The colossal painting, which measures 8ft x 14ft, was first displayed in 2009, despite the subject matter seeming more pertinent than ever today. MPs are replaced by apes, behaving in a more civilized manner than many MPs during Prime Minister’s Questions, sat in a dark, imposing House of Commons. The price it raised was unexpected, with its estimated price set at only £2 million, but anyone who tries to draw rational conclusions from the prices art sells for at auction is fighting a losing battle. Opinion is very much divided as to whether Banksy’s work warranted such a sum, with Sotheby’s describing the painting as “potent and poignant”, but Cal Revely-Calder of the Telegraph calling the painting, and its price, a “joke”.
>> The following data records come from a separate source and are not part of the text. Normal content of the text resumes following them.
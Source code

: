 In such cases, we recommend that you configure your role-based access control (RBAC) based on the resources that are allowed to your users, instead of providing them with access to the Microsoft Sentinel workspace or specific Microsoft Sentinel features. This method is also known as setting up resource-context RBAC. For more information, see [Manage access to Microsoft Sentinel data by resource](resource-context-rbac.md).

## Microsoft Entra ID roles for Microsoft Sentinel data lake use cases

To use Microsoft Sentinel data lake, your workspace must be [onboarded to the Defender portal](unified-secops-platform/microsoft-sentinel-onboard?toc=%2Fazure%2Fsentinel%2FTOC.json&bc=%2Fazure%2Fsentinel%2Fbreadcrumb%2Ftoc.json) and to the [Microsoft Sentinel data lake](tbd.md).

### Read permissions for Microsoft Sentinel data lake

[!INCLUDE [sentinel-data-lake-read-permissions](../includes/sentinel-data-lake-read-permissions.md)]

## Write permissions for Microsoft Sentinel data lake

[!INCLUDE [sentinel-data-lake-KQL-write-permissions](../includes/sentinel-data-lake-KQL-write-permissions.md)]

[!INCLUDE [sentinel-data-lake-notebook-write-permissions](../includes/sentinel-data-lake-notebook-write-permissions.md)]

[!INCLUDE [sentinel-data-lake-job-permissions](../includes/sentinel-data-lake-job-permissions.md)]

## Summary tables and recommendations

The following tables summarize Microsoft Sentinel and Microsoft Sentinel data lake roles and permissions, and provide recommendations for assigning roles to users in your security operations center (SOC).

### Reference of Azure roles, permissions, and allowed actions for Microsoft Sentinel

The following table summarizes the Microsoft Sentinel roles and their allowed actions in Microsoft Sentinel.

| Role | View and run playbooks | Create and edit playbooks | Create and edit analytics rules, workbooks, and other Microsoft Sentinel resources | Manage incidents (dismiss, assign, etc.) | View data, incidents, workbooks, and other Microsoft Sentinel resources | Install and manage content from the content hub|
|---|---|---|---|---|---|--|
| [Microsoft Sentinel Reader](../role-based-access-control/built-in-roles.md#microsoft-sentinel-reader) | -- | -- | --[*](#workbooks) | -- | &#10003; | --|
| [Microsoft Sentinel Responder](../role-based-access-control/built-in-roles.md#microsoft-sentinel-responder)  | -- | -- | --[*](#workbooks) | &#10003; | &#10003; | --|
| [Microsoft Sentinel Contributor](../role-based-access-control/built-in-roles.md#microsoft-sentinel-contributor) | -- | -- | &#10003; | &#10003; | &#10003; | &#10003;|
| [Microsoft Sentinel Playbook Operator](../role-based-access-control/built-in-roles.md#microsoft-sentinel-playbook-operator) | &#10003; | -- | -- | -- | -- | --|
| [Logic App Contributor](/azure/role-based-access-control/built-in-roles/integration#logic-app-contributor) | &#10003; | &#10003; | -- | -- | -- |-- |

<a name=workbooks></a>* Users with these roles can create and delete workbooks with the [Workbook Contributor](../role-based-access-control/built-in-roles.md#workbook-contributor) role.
The irony at play is that Banksy’s works are often political and present uncomfortable aspects of our society, such as child refugees drowning on toy boats, but somehow, they have become the vacuous, hipster equivalent of those ‘live, laugh, love’ signs. Banksy is also simultaneously supposed to be an elusive, anonymous street artist, but at the same time is a global pop-cultural phenomenon: his works aren’t painted over any more, they are preserved, framed, put in art galleries. As often is the case with satirists, his work has been adopted by the establishment in order to create a harmless illusion of dissent, without any real threat to the establishment.
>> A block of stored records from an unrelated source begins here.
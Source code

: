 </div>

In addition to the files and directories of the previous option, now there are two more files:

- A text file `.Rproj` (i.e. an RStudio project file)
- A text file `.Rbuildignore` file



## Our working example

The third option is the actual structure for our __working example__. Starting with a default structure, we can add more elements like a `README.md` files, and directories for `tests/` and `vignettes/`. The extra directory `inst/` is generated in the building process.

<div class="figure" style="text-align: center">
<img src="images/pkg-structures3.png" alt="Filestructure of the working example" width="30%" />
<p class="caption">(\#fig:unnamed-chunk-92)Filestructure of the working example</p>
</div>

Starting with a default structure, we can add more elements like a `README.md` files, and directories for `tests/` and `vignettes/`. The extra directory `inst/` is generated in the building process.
“This is good news for anyone who wakes up with a Banksy on their garage door.”
As a graffiti artist, Banksy is undeniably brilliant. He creates subversive, immediately impactful images, which comment on modern life with wit and irony. Glimpsed on a street, or scrolled past on Instagram, that’s great. But in an art gallery, it feels superficial. The painting in question, Devolved Parliament, appears to essentially be a bad pun and the astute observation: “Politicians are like chimpanzees or something.” Art, to hold its own in an art gallery, must surely have some indescribable, transcendent aspect, but the closest Banksy comes to this is the soppy sentimentality of Girl with Balloon. But if that’s what the art market deems to be valuable, that is what is valuable. This is good news for anyone who wakes up with a Banksy on their garage door.
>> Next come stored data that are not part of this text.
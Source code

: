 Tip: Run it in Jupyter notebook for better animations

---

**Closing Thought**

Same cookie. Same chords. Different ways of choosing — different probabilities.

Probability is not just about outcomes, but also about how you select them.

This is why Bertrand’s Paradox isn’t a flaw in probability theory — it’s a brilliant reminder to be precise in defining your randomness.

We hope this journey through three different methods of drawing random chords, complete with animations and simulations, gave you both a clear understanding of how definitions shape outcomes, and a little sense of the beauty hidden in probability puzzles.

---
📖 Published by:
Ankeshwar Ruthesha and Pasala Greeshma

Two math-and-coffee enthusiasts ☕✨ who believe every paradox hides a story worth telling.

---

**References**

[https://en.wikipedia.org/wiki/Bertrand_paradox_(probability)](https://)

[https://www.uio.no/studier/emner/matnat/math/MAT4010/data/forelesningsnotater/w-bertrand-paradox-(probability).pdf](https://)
Despite this cynicism, if a future art historian wanted to understand art in the 21st century, Banksy’s art, and Devolved Parliament in particular, would be the place to start. He understands modern life as well as anyone. He epitomises our demand for easily digestible, clickable art. He commented on, but then became a subject of, our obsession with fame, celebrity and status. Though there are contradictions in the work and the character of Banksy, they are the same contradictions that exist in our society.